▸ PROBLEM: Among the lines of the records, find all that carry the word "site" and copy them.

▸ PROVIDED INFORMATION:
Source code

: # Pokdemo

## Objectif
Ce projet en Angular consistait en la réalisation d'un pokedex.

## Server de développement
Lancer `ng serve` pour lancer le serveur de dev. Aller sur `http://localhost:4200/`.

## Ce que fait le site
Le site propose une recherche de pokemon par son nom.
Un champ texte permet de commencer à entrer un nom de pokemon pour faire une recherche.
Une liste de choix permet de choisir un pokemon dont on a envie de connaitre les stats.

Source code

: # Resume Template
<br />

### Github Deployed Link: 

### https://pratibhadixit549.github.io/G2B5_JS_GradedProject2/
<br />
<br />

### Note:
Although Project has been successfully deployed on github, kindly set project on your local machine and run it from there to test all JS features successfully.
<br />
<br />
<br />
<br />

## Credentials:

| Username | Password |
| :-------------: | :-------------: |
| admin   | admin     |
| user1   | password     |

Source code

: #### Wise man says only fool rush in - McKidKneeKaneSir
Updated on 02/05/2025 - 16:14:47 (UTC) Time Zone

▸ RESPONSE BELOW:
## Ce que fait le site
Le site propose une recherche de pokemon par son nom.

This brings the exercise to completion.